You may have heard of SGP (Standings Gain Points) before. It's a way to build player values or rankings before a draft. You look at how much each player would help a typical team in the standings and sort them by the biggest impact. I think it was first suggested by Art McGee in his book, How to Value Players for Rotisserie Baseball.

The problem is that SGP are all based on a typical team. SGP are built before you draft a single player, so they don't understand team context. Maybe SV are closely bunched for several teams, so targeting a closer could springboard you over the entire mass. Maybe you've already drafted enough HR, and drafting a power hitter, even if he's the best available on your draft board, doesn't actually help your team.

For every draft pick, you will be asking questions like these:

Good players will develop an intuition about questions like these. But I wanted a way to quantify it.

Standings Impact: Live SGP

So my idea is like SGP, but tailored to your team's specific situation. I call it Standings Impact.

At every point in the draft, DraftKick calculates the projected, end-of-draft standings. It even looks at who's still available to draft and fills teams with the average remaining player at each empty roster spot.

Standings Impact uses those projected standings to test placing each remaining player on your roster. If that player were added to your team, how would those end-of-draft standings change? The Standings Impact formula simply shows your possible points in the standings minus your current points. One player might boost you +3 in the standings, while a similarly ranked player could actually hurt you in the standings.

Here it is step-by-step:

  1. Add up the projected stats on the current rosters.
  2. Fill in empty spots with the average remaining player at each position.
  3. Calculate the standings.

Then, for each player available to draft:

  1. Put the undrafted player on your roster in place of the average remaining player.
  2. Recalculate standings.
  3. Subtract your original point/win total from your potential point/win total. This is the Impact for that player.

Effects

The biggest effect is addressing category need. Drafting a speedy player at just the right time can be the perfect pick on a team that is weak in steals. You can opt for a higher volume SP with worse ratios if your team needs W and SO. Or vice-versa in the opposite situation. It's a great way to see who from a group of similarly-ranked players can help your specific team.

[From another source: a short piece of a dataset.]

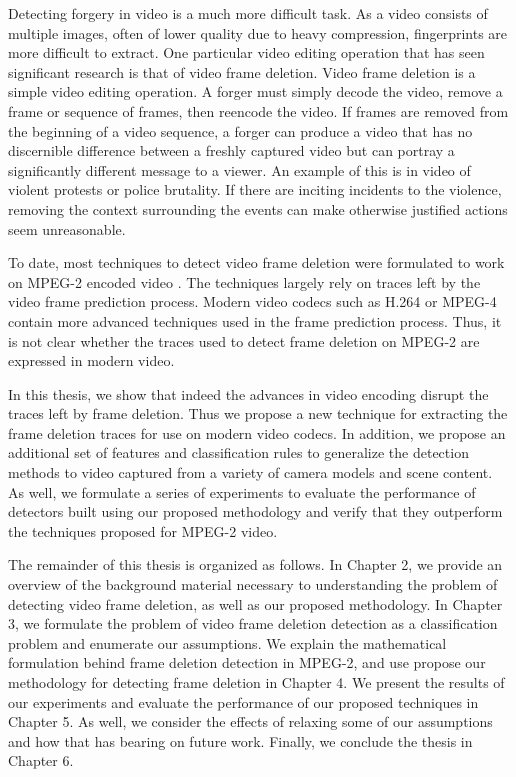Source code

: Detecting forgery in video is a much more difficult task. As a video consists of multiple images, often of lower quality due to heavy compression, fingerprints are more difficult to extract. One particular video editing operation that has seen significant research is that of video frame deletion. Video frame deletion is a simple video editing operation. A forger must simply decode the video, remove a frame or sequence of frames, then reencode the video. If frames are removed from the beginning of a video sequence, a forger can produce a video that has no discernible difference between a freshly captured video but can portray a significantly different message to a viewer. An example of this is in video of violent protests or police brutality. If there are inciting incidents to the violence, removing the context surrounding the events can make otherwise justified actions seem unreasonable.

To date, most techniques to detect video frame deletion were formulated to work on MPEG-2 encoded video\cite{wang} \cite{stamm}. The techniques largely rely on traces left by the video frame prediction process. Modern video codecs such as H.264 or MPEG-4 contain more advanced techniques used in the frame prediction process. Thus, it is not clear whether the traces used to detect frame deletion on MPEG-2 are expressed in modern video. 

In this thesis, we show that indeed the advances in video encoding disrupt the traces left by frame deletion. Thus we propose a new technique for extracting the frame deletion traces for use on modern video codecs. In addition, we propose an additional set of features and classification rules to generalize the detection methods to video captured from a variety of camera models and scene content. As well, we formulate a series of experiments to evaluate the performance of detectors built using our proposed methodology and verify that they outperform the techniques proposed for MPEG-2 video.

The remainder of this thesis is organized as follows. In Chapter 2, we provide an overview of the background material necessary to understanding the problem of detecting video frame deletion, as well as our proposed methodology. In Chapter 3, we formulate the problem of video frame deletion detection as a classification problem and enumerate our assumptions. We explain the mathematical formulation behind frame deletion detection in MPEG-2, and use propose our methodology for detecting frame deletion in Chapter 4. We present the results of our experiments and evaluate the performance of our proposed techniques in Chapter 5. As well, we consider the effects of relaxing some of our assumptions and how that has bearing on future work. Finally, we conclude the thesis in Chapter 6.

But Standings Impact also help you make a plan for each position. Let's say there's a big expected dropoff after the top 6 players at 3B. As each one is taken, the average of the remaining 3B keeps getting worse. This causes Standings Impact to gently push up its recommendations for drafting one of the remaining good 3B, because it sees the gap between that scenario and picking from the dregs.

Problems

Standings on draft day will be way off; FA pickups have a huge impact on standings.

That's true. I'd still rather come out of the draft with a strong, balanced roster.

Projections aren't reliable enough to generate standings.

See the first response. Using projections is better than nothing. You still want a balanced team.

Impact says Player A will help me 27.5 points in the standings, but Player B only 16.5. There's no way Player A is better!

Relax. Don't pay too much attention to Impact at the beginning. Until each team drafts a player, there's lots of noise from all of the ties in the standings. You can just follow ADP for the first couple picks and still draft good players. After that, you should keep an eye on what your team needs.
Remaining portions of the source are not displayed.